::: AVAILABLE DATA :::

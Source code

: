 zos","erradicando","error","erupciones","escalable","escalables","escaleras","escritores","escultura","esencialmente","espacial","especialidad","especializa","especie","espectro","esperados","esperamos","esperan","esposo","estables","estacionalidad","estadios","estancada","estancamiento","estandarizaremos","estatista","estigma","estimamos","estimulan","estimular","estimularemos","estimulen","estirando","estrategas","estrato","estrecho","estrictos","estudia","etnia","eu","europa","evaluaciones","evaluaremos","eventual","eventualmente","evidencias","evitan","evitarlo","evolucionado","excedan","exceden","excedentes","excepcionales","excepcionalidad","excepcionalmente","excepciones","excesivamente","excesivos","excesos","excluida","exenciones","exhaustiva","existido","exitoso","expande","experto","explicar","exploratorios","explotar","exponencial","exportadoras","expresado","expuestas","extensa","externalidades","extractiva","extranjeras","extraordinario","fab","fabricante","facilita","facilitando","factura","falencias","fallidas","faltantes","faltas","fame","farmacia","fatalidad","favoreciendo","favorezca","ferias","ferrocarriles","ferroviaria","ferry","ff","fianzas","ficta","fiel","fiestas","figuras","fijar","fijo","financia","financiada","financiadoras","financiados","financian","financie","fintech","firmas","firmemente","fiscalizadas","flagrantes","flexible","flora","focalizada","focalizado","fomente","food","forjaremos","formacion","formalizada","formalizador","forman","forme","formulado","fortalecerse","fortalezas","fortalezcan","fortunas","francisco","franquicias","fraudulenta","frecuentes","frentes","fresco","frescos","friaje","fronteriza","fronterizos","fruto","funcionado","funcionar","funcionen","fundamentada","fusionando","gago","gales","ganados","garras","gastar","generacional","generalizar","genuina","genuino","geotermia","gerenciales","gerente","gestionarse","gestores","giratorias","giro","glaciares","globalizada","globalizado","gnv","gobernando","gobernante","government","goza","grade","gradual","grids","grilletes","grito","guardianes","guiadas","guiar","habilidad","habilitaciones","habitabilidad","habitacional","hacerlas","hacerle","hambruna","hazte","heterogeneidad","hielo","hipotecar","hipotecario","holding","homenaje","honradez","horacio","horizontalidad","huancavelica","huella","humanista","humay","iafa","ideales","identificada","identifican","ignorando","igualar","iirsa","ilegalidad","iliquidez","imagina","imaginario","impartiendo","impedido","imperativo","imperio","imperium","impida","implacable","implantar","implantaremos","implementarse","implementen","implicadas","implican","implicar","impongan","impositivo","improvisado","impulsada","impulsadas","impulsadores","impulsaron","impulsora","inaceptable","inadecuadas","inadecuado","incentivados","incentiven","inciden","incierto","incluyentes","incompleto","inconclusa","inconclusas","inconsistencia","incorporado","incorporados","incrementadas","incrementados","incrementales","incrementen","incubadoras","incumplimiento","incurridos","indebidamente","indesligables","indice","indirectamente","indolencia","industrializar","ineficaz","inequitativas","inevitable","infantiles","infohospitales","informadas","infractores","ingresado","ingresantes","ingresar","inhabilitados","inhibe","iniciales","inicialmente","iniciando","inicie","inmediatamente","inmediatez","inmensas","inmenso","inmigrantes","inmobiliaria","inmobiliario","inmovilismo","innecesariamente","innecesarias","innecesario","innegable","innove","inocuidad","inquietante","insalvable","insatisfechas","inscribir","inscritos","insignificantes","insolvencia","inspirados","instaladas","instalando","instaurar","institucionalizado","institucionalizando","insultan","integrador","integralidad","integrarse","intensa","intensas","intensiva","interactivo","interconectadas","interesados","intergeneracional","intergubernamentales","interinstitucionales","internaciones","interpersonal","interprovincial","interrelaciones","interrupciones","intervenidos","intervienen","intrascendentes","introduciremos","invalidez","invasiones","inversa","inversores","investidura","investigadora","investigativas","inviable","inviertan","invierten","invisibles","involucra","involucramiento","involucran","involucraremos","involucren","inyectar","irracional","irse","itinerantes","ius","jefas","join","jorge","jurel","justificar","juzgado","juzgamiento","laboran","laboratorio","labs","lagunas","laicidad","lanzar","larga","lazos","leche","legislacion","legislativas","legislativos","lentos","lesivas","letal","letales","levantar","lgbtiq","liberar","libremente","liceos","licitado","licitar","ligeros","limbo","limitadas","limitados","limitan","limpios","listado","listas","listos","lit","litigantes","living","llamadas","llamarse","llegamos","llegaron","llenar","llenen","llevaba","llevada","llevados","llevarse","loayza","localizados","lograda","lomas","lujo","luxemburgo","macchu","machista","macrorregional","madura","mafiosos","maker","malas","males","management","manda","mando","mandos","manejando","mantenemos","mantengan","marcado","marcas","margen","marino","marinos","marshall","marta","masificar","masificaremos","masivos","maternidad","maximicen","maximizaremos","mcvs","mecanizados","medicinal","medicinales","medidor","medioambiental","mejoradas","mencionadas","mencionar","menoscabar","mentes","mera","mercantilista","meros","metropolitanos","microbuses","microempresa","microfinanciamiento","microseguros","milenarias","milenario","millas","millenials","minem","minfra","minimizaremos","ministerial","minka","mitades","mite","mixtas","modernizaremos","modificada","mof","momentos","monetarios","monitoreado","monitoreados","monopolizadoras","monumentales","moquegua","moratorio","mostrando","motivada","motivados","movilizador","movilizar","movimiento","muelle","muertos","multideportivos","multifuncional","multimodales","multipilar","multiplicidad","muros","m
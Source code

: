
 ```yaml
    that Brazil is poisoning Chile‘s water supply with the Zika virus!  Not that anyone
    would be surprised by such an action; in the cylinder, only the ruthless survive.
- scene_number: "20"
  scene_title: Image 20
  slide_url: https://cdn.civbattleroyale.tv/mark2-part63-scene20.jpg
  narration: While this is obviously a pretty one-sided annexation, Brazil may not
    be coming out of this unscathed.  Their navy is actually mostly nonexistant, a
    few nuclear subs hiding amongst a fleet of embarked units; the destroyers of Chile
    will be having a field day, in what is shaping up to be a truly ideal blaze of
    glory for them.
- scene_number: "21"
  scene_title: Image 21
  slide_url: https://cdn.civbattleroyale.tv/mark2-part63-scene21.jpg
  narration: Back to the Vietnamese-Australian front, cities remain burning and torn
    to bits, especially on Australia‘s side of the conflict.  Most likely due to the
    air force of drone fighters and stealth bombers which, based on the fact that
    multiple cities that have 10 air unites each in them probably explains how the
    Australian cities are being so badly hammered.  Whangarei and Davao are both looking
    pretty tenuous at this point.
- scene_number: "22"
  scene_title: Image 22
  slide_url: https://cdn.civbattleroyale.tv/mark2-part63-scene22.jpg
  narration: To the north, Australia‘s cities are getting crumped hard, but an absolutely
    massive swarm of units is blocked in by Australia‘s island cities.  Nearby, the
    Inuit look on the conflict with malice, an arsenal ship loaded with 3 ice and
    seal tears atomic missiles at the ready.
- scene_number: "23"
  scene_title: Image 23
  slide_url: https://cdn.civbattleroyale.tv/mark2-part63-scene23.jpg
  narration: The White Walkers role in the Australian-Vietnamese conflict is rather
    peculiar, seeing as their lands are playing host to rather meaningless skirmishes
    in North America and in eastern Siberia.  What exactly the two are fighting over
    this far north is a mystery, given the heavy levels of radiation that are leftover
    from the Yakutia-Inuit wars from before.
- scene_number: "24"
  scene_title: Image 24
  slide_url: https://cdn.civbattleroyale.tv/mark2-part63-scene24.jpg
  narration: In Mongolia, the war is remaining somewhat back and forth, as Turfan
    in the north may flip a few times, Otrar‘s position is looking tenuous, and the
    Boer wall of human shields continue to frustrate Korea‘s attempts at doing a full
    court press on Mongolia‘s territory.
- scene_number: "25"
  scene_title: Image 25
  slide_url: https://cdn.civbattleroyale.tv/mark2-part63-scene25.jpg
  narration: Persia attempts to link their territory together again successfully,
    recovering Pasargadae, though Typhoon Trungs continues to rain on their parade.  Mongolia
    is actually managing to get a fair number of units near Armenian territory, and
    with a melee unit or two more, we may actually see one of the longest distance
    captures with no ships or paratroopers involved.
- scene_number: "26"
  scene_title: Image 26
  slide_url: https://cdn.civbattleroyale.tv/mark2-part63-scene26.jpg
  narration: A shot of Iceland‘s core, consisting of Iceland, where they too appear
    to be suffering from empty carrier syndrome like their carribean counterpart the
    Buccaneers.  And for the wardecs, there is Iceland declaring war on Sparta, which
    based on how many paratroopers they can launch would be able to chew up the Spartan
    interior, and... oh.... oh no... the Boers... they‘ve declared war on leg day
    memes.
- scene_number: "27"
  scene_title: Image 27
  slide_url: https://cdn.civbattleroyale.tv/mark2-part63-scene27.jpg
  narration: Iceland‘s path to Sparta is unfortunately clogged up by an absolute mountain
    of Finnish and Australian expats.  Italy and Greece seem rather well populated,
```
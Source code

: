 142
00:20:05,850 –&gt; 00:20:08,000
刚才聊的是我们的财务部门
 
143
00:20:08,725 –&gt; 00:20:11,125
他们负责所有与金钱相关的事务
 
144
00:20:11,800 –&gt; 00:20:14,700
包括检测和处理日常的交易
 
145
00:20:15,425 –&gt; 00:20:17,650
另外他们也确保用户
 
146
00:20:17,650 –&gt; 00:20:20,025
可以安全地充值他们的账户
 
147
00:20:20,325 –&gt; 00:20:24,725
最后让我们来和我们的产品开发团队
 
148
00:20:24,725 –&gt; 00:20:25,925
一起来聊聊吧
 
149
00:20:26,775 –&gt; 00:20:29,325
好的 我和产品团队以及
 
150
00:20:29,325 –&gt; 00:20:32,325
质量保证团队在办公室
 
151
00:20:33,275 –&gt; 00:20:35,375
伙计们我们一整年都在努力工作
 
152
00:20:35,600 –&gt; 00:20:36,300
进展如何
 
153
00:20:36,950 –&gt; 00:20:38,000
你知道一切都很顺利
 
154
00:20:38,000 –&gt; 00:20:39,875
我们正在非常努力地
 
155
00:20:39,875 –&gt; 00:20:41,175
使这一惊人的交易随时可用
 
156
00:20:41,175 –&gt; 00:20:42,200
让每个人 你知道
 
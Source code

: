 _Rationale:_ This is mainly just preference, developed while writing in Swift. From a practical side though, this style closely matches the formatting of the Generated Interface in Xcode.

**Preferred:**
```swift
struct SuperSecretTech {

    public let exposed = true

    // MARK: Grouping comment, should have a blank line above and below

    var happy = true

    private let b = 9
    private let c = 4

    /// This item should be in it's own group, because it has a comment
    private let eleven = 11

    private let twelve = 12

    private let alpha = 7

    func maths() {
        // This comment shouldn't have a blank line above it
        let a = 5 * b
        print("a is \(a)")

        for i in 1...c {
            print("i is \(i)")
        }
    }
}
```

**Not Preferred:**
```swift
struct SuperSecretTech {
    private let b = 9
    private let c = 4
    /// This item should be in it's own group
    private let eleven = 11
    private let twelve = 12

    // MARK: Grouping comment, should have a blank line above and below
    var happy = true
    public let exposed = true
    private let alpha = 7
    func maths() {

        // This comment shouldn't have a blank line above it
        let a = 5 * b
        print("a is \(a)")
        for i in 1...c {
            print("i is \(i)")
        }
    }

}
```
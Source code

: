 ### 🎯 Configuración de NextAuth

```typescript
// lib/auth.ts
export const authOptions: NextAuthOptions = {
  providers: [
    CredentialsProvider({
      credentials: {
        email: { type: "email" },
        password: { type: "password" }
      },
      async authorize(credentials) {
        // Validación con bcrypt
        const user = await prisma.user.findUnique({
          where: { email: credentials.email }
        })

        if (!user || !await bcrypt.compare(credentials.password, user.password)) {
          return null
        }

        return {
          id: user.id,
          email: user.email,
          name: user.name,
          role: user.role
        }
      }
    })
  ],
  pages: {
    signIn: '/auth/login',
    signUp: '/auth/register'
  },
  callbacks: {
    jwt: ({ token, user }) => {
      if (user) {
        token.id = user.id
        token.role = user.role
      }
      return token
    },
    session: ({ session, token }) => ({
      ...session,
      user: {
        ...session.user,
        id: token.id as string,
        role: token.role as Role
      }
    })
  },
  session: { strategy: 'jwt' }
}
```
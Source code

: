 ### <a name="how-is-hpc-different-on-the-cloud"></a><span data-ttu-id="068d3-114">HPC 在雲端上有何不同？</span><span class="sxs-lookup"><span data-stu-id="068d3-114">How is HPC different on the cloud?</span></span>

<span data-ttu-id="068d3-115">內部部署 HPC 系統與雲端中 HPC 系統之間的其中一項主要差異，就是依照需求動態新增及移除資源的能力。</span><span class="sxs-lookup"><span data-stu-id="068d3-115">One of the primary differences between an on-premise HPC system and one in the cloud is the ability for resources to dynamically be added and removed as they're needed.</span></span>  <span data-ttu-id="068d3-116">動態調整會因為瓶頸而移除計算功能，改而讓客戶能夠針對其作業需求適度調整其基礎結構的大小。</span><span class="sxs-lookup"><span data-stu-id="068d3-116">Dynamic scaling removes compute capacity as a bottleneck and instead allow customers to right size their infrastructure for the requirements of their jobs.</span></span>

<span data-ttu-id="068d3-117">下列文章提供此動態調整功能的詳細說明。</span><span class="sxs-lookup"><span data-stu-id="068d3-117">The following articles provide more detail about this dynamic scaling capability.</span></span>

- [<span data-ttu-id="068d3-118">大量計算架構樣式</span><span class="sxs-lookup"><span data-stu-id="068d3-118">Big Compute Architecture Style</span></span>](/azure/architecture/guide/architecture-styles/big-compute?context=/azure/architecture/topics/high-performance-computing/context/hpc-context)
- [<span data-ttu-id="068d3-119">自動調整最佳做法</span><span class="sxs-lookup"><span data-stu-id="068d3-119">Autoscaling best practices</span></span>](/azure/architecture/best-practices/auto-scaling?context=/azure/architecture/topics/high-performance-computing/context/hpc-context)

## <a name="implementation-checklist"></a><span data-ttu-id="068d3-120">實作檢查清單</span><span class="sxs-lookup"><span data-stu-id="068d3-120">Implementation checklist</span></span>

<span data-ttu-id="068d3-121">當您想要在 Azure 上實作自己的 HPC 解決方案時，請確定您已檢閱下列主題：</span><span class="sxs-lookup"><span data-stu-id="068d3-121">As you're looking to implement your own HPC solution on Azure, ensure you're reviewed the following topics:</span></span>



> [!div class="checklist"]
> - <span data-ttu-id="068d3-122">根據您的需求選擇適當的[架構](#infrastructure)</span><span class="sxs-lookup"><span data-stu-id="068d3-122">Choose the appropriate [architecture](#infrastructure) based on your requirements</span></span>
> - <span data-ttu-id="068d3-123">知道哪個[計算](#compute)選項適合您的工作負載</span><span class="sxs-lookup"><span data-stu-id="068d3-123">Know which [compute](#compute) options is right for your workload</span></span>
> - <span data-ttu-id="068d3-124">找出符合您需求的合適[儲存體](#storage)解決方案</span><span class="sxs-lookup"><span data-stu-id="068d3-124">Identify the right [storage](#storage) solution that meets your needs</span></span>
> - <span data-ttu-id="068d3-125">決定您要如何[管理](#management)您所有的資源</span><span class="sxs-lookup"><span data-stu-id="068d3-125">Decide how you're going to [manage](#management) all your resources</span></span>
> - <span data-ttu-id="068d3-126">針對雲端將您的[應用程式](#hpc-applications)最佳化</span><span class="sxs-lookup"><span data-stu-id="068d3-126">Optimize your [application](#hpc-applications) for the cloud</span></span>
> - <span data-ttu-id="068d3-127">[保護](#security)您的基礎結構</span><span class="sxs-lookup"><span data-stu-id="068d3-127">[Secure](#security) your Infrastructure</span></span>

:::

◆ YOUR OBJECTIVE
Taking the line that contains "the following topics:</span></span>" as the starting point, copy every line through the end of the listing exactly, and write nothing further.

◆ EXERCISE ANSWER
<span data-ttu-id="068d3-121">當您想要在 Azure 上實作自己的 HPC 解決方案時，請確定您已檢閱下列主題：</span><span class="sxs-lookup"><span data-stu-id="068d3-121">As you're looking to implement your own HPC solution on Azure, ensure you're reviewed the following topics:</span></span>



> [!div class="checklist"]
> - <span data-ttu-id="068d3-122">根據您的需求選擇適當的[架構](#infrastructure)</span><span class="sxs-lookup"><span data-stu-id="068d3-122">Choose the appropriate [architecture](#infrastructure) based on your requirements</span></span>
> - <span data-ttu-id="068d3-123">知道哪個[計算](#compute)選項適合您的工作負載</span><span class="sxs-lookup"><span data-stu-id="068d3-123">Know which [compute](#compute) options is right for your workload</span></span>
> - <span data-ttu-id="068d3-124">找出符合您需求的合適[儲存體](#storage)解決方案</span><span class="sxs-lookup"><span data-stu-id="068d3-124">Identify the right [storage](#storage) solution that meets your needs</span></span>
> - <span data-ttu-id="068d3-125">決定您要如何[管理](#management)您所有的資源</span><span class="sxs-lookup"><span data-stu-id="068d3-125">Decide how you're going to [manage](#management) all your resources</span></span>
> - <span data-ttu-id="068d3-126">針對雲端將您的[應用程式](#hpc-applications)最佳化</span><span class="sxs-lookup"><span data-stu-id="068d3-126">Optimize your [application](#hpc-applications) for the cloud</span></span>
> - <span data-ttu-id="068d3-127">[保護](#security)您的基礎結構</span><span class="sxs-lookup"><span data-stu-id="068d3-127">[Secure](#security) your Infrastructure</span></span>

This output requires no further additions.